Information provided>
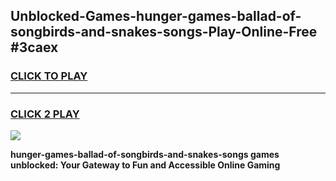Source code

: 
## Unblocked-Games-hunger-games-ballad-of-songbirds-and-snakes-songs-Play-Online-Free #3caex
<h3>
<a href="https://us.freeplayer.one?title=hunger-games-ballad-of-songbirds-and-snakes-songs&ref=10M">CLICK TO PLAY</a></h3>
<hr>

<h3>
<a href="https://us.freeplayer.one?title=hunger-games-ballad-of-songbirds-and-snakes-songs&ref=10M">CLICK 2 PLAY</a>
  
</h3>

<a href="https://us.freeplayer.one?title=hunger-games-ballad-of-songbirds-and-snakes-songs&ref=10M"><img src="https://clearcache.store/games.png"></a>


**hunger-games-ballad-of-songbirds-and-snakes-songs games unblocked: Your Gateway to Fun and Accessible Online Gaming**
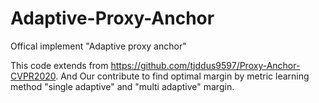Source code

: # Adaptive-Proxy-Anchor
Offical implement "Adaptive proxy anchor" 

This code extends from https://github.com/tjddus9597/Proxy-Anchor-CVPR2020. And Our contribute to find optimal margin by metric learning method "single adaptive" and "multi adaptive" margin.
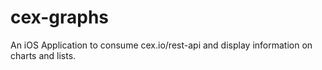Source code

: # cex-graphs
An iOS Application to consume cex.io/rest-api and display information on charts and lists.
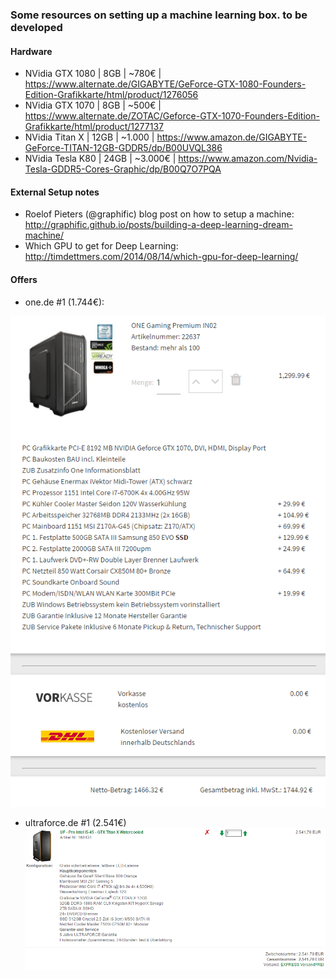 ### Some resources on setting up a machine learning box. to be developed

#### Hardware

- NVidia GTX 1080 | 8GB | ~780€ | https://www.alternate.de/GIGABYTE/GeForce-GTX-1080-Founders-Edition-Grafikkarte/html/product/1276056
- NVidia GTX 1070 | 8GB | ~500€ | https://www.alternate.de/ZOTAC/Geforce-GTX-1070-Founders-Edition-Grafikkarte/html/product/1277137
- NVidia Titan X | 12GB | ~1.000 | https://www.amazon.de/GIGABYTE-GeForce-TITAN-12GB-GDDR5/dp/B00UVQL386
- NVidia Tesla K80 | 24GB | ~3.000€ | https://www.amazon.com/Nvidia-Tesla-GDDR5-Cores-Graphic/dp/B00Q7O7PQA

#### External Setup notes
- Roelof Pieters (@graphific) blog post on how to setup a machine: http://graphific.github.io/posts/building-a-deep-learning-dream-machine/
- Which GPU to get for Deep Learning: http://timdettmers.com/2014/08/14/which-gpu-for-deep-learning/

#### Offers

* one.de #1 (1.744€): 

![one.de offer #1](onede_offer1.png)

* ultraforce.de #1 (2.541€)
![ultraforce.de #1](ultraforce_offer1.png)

Exercise prompt>
Lines with the word "deep" in them should be copied from the preceding records.

Your response>
- Roelof Pieters (@graphific) blog post on how to setup a machine: http://graphific.github.io/posts/building-a-deep-learning-dream-machine/
- Which GPU to get for Deep Learning: http://timdettmers.com/2014/08/14/which-gpu-for-deep-learning/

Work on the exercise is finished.